Chris Palmer wrote:
Okay, okay. What is Stratificational Grammar?
Invented by Syd Lamb while at Yale. He's now at Rice. The standard textbook is by Lockwood. Current power proponents are Adam Makkai and Jim Copeland. Syd and his troop, especially Makkai, were the prime movers in founding LACUS back in the "no TG, no publish" days.
Formally, Strat is a set of 3, 4 or 5 linked context-sensitive production systems. There's a bottom stratum for sounds and a top stratum for meanings, and some number of middle strata for capturing the relationships between the two. So each stratum by itself captures generalizations at its particular level (phonotactics, lexotactics, semotactics). When input is parsed, each stratum constrains the operation of the next stratum up. When output is generated, each stratum constrains the operation of the next stratum down.
The relevant formal theory has hardly been dealt with in linguistics, but it is very mature in computer science under the rubric of "syntax-directed translation", something that is in very common use for the construction of compilers and interpreters.
Unique in Strat is a graphical notation used to capture the relationships within and between the strata -- referred to lovingly as "spaghetti" or "Lamb-o-grams". You'll see the resemblance to pasta when you look at Lockwood's intro.

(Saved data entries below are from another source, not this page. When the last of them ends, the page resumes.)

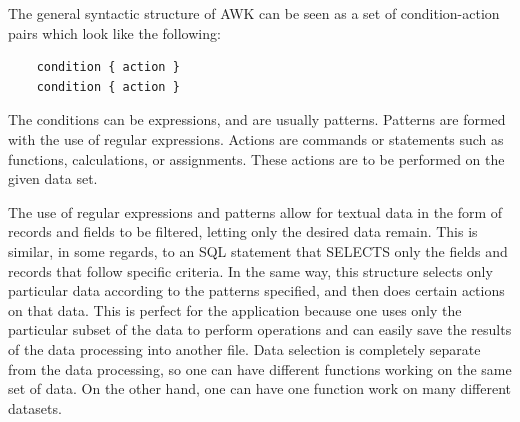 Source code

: \documentclass[a4paper]{article}
\begin{document}
	The general syntactic structure of AWK can be seen as a set of condition-action pairs which look like the following:
	\begin{lstlisting}
	condition { action }
	condition { action }
	\end{lstlisting}
	The conditions can be expressions, and are usually patterns. Patterns are formed with the use of regular expressions. Actions are commands or statements such as functions, calculations, or assignments. These actions are to be performed on the given data set.
	
	The use of regular expressions and patterns allow for textual data in the form of records and fields to be filtered, letting only the desired data remain. This is similar, in some regards, to an SQL statement that SELECTS only the fields and records that follow specific criteria. In the same way, this structure selects only particular data according to the patterns specified, and then does certain actions on that data. This is perfect for the application because one uses only the particular subset of the data to perform operations and can easily save the results of the data processing into another file. Data selection is completely separate from the data processing, so one can have different functions working on the same set of data. On the other hand, one can have one function work on many different datasets.

{}

	
\end{document}
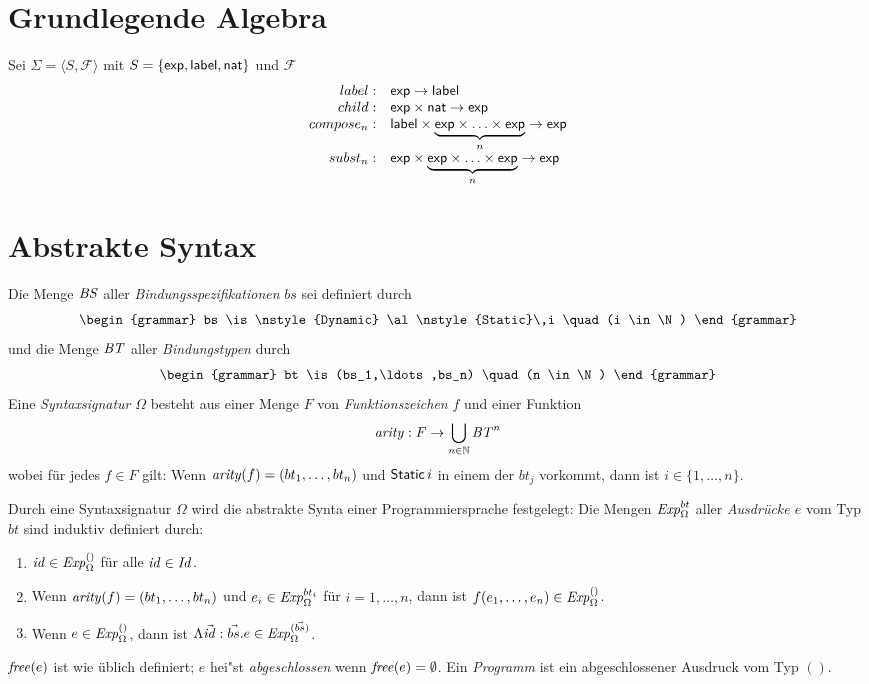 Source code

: \documentclass[12pt,a4paper]{article}
\begin{document}
\section*{Grundlegende Algebra}

Sei $\Sigma = \langle S, \mathcal{F} \rangle$ mit 
$S = \{\mathsf{exp},\mathsf{label},\mathsf{nat}\}$ und $\mathcal{F}$
\[\begin{array}{rl}
label:& \mathsf{exp} \to \mathsf{label}\\
child:& \mathsf{exp} \times \mathsf{nat} \to \mathsf{exp}\\
compose_n:& \mathsf{label} \times \underbrace{\mathsf{exp} \times \ldots \times \mathsf{exp}}_{n} \to \mathsf{exp}\\
subst_n:& \mathsf{exp} \times \underbrace{\mathsf{exp} \times \ldots \times \mathsf{exp}}_{n} \to \mathsf{exp}\\
\end{array}\]


\section*{Abstrakte Syntax}

Die Menge $\mathit{BS}$ aller \emph{Bindungsspezifikationen} $bs$ sei definiert durch
\[\begin{grammar}
bs
\is \nstyle{Dynamic}
\al \nstyle{Static}\,i \quad (i \in \N)
\end{grammar}\]
und die Menge $\mathit{BT}$ aller \emph{Bindungstypen} durch
\[\begin{grammar}
bt \is (bs_1,\ldots,bs_n) \quad (n \in \N)
\end{grammar}\]
Eine \emph{Syntaxsignatur} $\Omega$ besteht aus einer Menge $F$ von \emph{Funktionszeichen} $f$
und einer Funktion
\[
\mathit{arity}: F \to \bigcup_{n\in\mathbb N}\mathit{BT}^n
\]
wobei f\"ur jedes $f \in F$ gilt: Wenn $\mathit{arity}(f) = (bt_1,\ldots,bt_n)$ und
$\mathsf{Static}\,i$ in einem der $bt_j$ vorkommt, dann ist $i \in \{1,\ldots,n\}$.

Durch eine Syntaxsignatur $\Omega$ wird die abstrakte Synta einer Programmiersprache
festgelegt: Die Mengen $\mathit{Exp}^{bt}_\Omega$ aller \emph{Ausdr\"ucke $e$} vom
Typ $bt$ sind induktiv definiert durch:
\begin{enumerate}
\item $\mathit{id} \in \mathit{Exp}^{()}_\Omega$ f\"ur alle $\mathit{id} \in \mathit{Id}$.
\item Wenn $\mathit{arity}(f)=(bt_1,\ldots,bt_n)$ und $e_i \in \mathit{Exp}^{bt_i}_\Omega$ f\"ur $i=1,\ldots,n$,
  dann ist $f(e_1,\ldots,e_n) \in \mathit{Exp}^{()}_\Omega$.
\item Wenn $e \in \mathit{Exp}^{()}_\Omega$, dann ist $\Lambda \vec{\mathit{id}}:\vec{bs}.e \in \mathit{Exp}^{(\vec{bs})}_\Omega$.
\end{enumerate}
$\mathit{free}(e)$ ist wie \"ublich definiert; $e$ hei"st \emph{abgeschlossen} wenn $\mathit{free}(e) = \emptyset$.
Ein \emph{Programm} ist ein abgeschlossener Ausdruck vom Typ $()$.
\end{document}
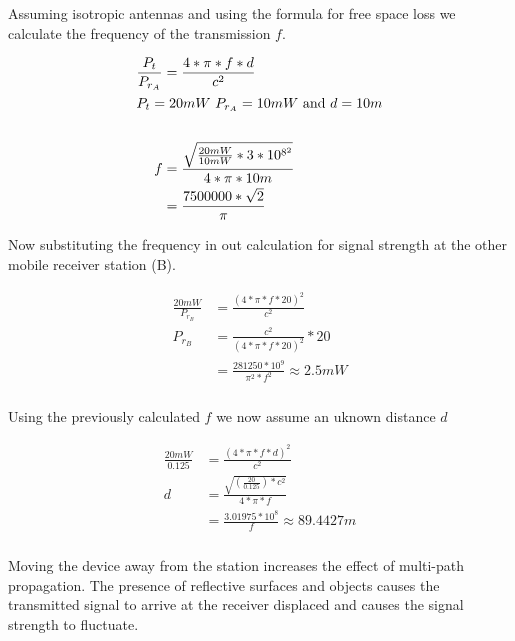 \documentclass[12pt]{article}
\newcommand{\multipartexercise}{\addtocounter{subsection}{1}\setcounter{subsubsection}{0}}
\newcommand{\exercisepart}{\subsubsection{}}
\begin{document}
\multipartexercise \exercisepart
Assuming isotropic antennas and using the formula for free space loss we calculate the frequency of the transmission $f$.

\begin{align*}
    \frac{P_t}{P_{r_A}} &= \frac{4*\pi*f*d}{c^2} \\
    \intertext{$P_t=20mW$ $P_{r_A}=10mW$ and $d=10m$} \\
    f &= \frac{\sqrt{\frac{20mW}{10mW}*3*10^{8^2}}}{4*\pi*10m} \\
    &= \frac{7500000*\sqrt{2}}{\pi}
\end{align*}

Now substituting the frequency in out calculation for signal strength at the other mobile receiver station (B).

\begin{align*}
    \frac{20mW}{P_{r_B}} &= \frac{(4*\pi*f*20)^2}{c^2} \\
    P_{r_B} &= \frac{c^2}{(4*\pi*f*20)^2}*20 \\
    &= \frac{281250*10^9}{\pi^2*f^2} \approx 2.5mW
\end{align*}

\exercisepart
Using the previously calculated $f$ we now assume an uknown distance $d$

\begin{align*}
    \frac{20mW}{0.125} &= \frac{(4*\pi*f*d)^2}{c^2} \\
    d &= \frac{\sqrt{(\frac{20}{0.125})*c^2}}{4*\pi*f} \\
    &= \frac{3.01975*10^8}{f} \approx 89.4427m
\end{align*}

\exercisepart
Moving the device away from the station increases the effect of multi-path propagation. The presence of reflective surfaces and objects causes the transmitted signal to arrive at the receiver displaced and causes the signal strength to fluctuate.
\end{document}
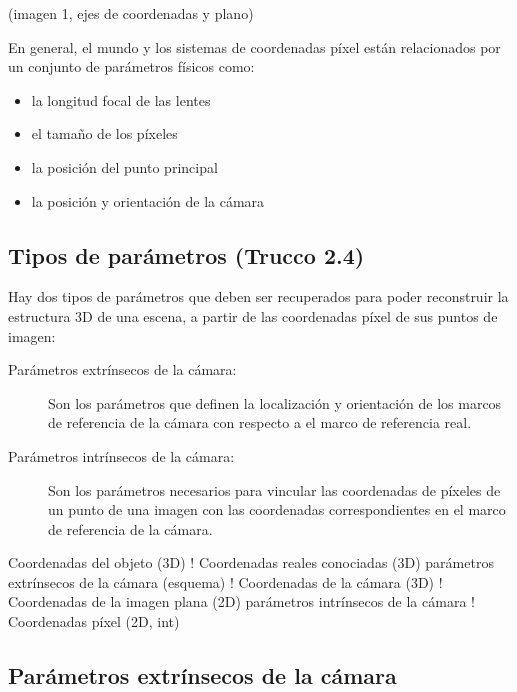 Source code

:   (imagen 1, ejes de coordenadas y plano)

En general, el mundo y los sistemas de coordenadas píxel están relacionados por un conjunto de parámetros físicos como:
\begin{itemize}
     \item la longitud focal de las lentes
     \item el tamaño de los píxeles
     \item la posición del punto  principal
     \item la posición y orientación de la cámara
\end{itemize}
\subsection{Tipos de parámetros (Trucco 2.4)}

Hay dos tipos de parámetros que deben ser recuperados para poder reconstruir la estructura 3D de una escena, a partir de las coordenadas píxel de sus puntos de imagen:
\begin{description}
\item[Parámetros extrínsecos de la cámara:] Son los parámetros que definen la localización y orientación de los marcos de referencia de la cámara con respecto a el marco de referencia real.
  \item[Parámetros intrínsecos de la cámara:] Son los parámetros necesarios para vincular las coordenadas de píxeles de un punto de una imagen con las coordenadas correspondientes en el marco de referencia de la cámara.
  \end{description}
  Coordenadas del objeto (3D)
                                                   !
                                       Coordenadas reales conociadas (3D)         parámetros extrínsecos de la cámara 
(esquema)
                                                   !
                                       Coordenadas de la cámara (3D)
                                                   !
                                       Coordenadas de la imagen plana (2D)         parámetros intrínsecos de la cámara 
                                                   !
                                       Coordenadas píxel (2D, int)                                            

\subsection{Parámetros extrínsecos de la cámara}

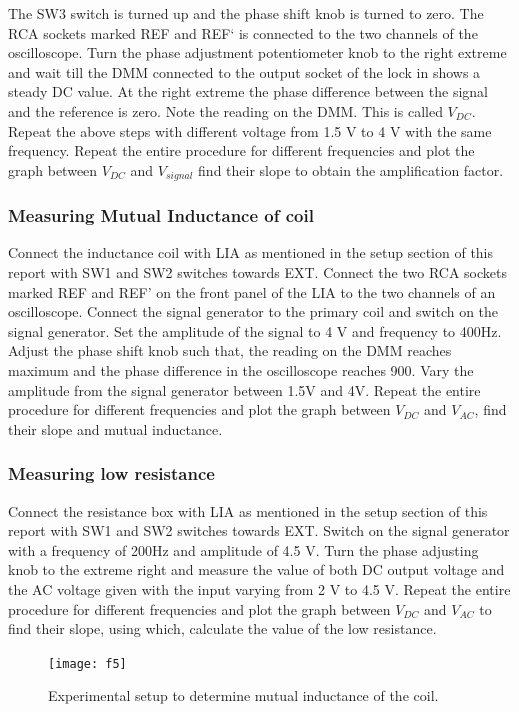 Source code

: \documentclass[a4paper, amsfonts, amssymb, amsmath, reprint, showkeys, nofootinbib, twoside]{revtex4-1}
\begin{document}
 The SW3 switch is turned up and the phase shift knob is turned to zero. The RCA sockets marked REF and REF‘ is connected to the two channels of the oscilloscope. Turn the phase adjustment potentiometer knob to the right extreme and wait till the DMM connected to the output socket of the lock in shows a steady DC value. At the right extreme the phase difference between the signal and the reference is zero. Note the reading on the DMM. This is called $V_{DC}$. Repeat the above steps with different voltage from 1.5 V to 4 V with the same frequency. Repeat the entire procedure for different frequencies and
plot the graph between $V_{DC}$ and $V_{signal}$ find their slope to obtain the amplification factor. 

\subsubsection{Measuring Mutual Inductance of coil}
Connect the inductance coil with LIA as mentioned in the setup section of this report with SW1 and SW2 switches towards EXT. Connect the two RCA sockets marked REF and REF’ on the front panel of the LIA to the two channels of an oscilloscope. Connect the signal generator to the primary coil and switch
on the signal generator. Set the amplitude of the signal to 4 V and frequency to 400Hz. Adjust the phase shift knob such that, the reading on the
DMM reaches maximum and the phase difference in
the oscilloscope reaches 900. Vary the amplitude from the signal generator between
1.5V and 4V. Repeat the entire procedure for different frequencies and plot the graph between $V_{DC}$ and $V_{AC}$, find their slope and mutual inductance.

\subsubsection{Measuring low resistance}
Connect the resistance box with LIA as mentioned in the
setup section of this report with SW1 and SW2 switches
towards EXT. Switch on the signal generator with a frequency of 200Hz and amplitude of 4.5 V. Turn the phase adjusting knob to the extreme right and
measure the value of both DC output voltage and the AC
voltage given with the input varying from 2 V to 4.5 V. Repeat the entire procedure for different frequencies and
plot the graph between $V_{DC}$ and $V_{AC}$ to find their slope, using which, calculate the value of the low resistance.

\begin{figure}[h]
	\centering
	\texttt{[image: f5]} 
	\caption{Experimental setup to determine mutual inductance of the coil.}
	\label{f5}
\end{figure}
\end{document}
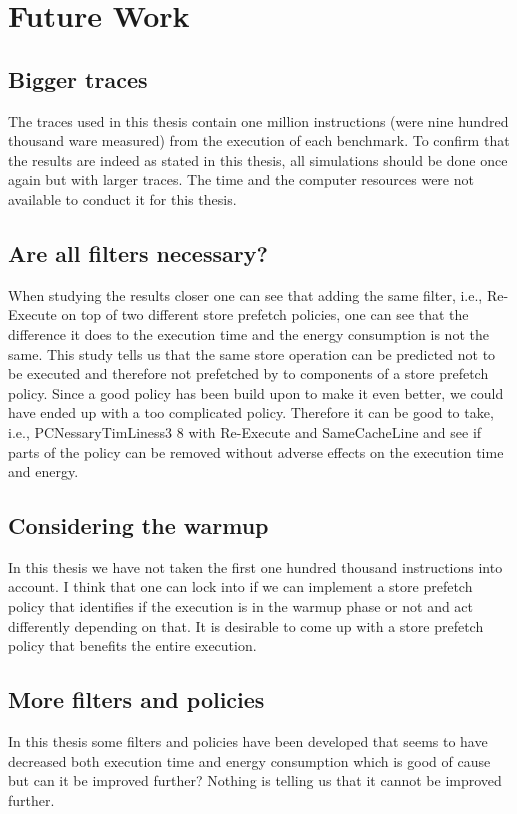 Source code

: \chapter{Future Work}
\label{chap:fetueredWork}

\section{Bigger traces} The traces used in this thesis contain one million instructions (were nine hundred thousand ware measured) from the execution of each benchmark. To confirm that the results are indeed as stated in this thesis, all simulations should be done once again but with larger traces. The time and the computer resources were not available to conduct it for this thesis.

\section{Are all filters necessary?} When studying the results closer one can see that adding the same filter, i.e., Re-Execute on top of two different store prefetch policies, one can see that the difference it does to the execution time and the energy consumption is not the same. This study tells us that the same store operation can be predicted not to be executed and therefore not prefetched by to components of a store prefetch policy. Since a good policy has been build upon to make it even better, we could have ended up with a too complicated policy. Therefore it can be good to take, i.e., PCNessaryTimLiness3 8 with Re-Execute and SameCacheLine and see if parts of the policy can be removed without adverse effects on the execution time and energy. 

\section{Considering the warmup} In this thesis we have not taken the first one hundred thousand instructions into account. I think that one can lock into if we can implement a store prefetch policy that identifies if the execution is in the warmup phase or not and act differently depending on that. It is desirable to come up with a store prefetch policy that benefits the entire execution.

\section{More filters and policies} In this thesis some filters and policies have been developed that seems to have decreased both execution time and energy consumption which is good of cause but can it be improved further? Nothing is telling us that it cannot be improved further.


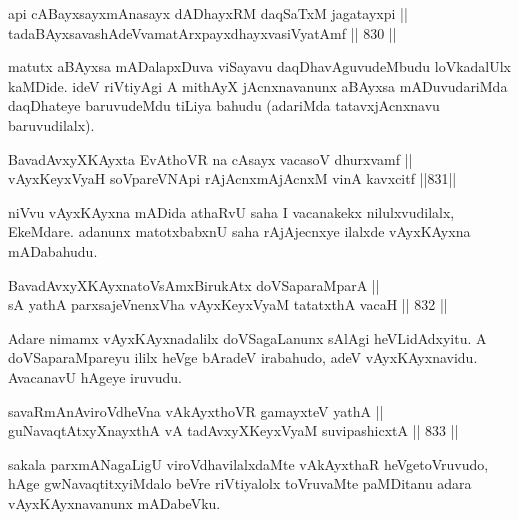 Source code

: \begin{shl}
api cABayxsayxmAnasayx dADhayxRM daqSaTxM jagatayxpi || \\
tadaBAyxsavashAdeVvamatArxpayxdhayxvasiVyatAmf \hfill || 830 ||  
\end{shl}

\begin{artha}
matutx aBAyxsa mADalapxDuva viSayavu daqDhavAguvudeMbudu loVkadalUlx kaMDide. ideV riVtiyAgi A mithAyX jAcnxnavanunx aBAyxsa mADuvudariMda daqDhateye baruvudeMdu tiLiya bahudu (adariMda tatavxjAcnxnavu baruvudilalx).
\end{artha}

\begin{shl}
BavadAvxyXKAyxta EvAthoVR na cAsayx vacasoV dhurxvamf || \\
vAyxKeyxVyaH soV\s pareVNApi rAjAcnxmAjAcnxM vinA kavxcitf \hfill ||831||  
\end{shl}
				
\begin{artha}
niVvu vAyxKAyxna mADida athaRvU saha I vacanakekx nilulxvudilalx, EkeMdare. adanunx matotxbabxnU  saha rAjAjecnxye ilalxde vAyxKAyxna mADabahudu.
\end{artha}

\begin{shl}
BavadAvxyXKAyxnatoV\s sAmxBirukAtx doVSaparaMparA || \\
sA yathA parxsajeVnenxVha vAyxKeyxVyaM tatatxthA vacaH \hfill || 832 ||  
\end{shl}

\begin{artha}
Adare nimamx vAyxKAyxnadalilx doVSagaLanunx sAlAgi heVLidAdxyitu. A doVSaparaMpareyu ililx heVge bAradeV irabahudo, adeV vAyxKAyxnavidu.  AvacanavU hAgeye iruvudu.
\end{artha}


\begin{shl}
savaRmAnAviroVdheVna vAkAyxthoVR gamayxteV yathA || \\
guNavaqtAtxyX\s nayxthA vA tadAvxyXKeyxVyaM suvipashicxtA \hfill || 833 ||  
\end{shl}

\begin{artha}
sakala parxmANagaLigU viroVdhavilalxdaMte vAkAyxthaR heVge\break toVruvudo, hAge gwNavaqtitxyiMdalo beVre riVtiyalolx toVruvaMte paMDitanu adara vAyxKAyxnavanunx mADabeVku.
\end{artha}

So lexemes from one set demand an input from another set of lexemes?!?
Token 1 : a preposition
needs
Token 2 : a noun
for example?
Not exactly. More like the following, for the tokens
the cat sat on the mat .
As I said, it's a computational model. Being formal is an occupational hazard of computational models -- they're good for some kinds of natural language processing on the computer. They're probably not very good models of cognitive processing in wetware.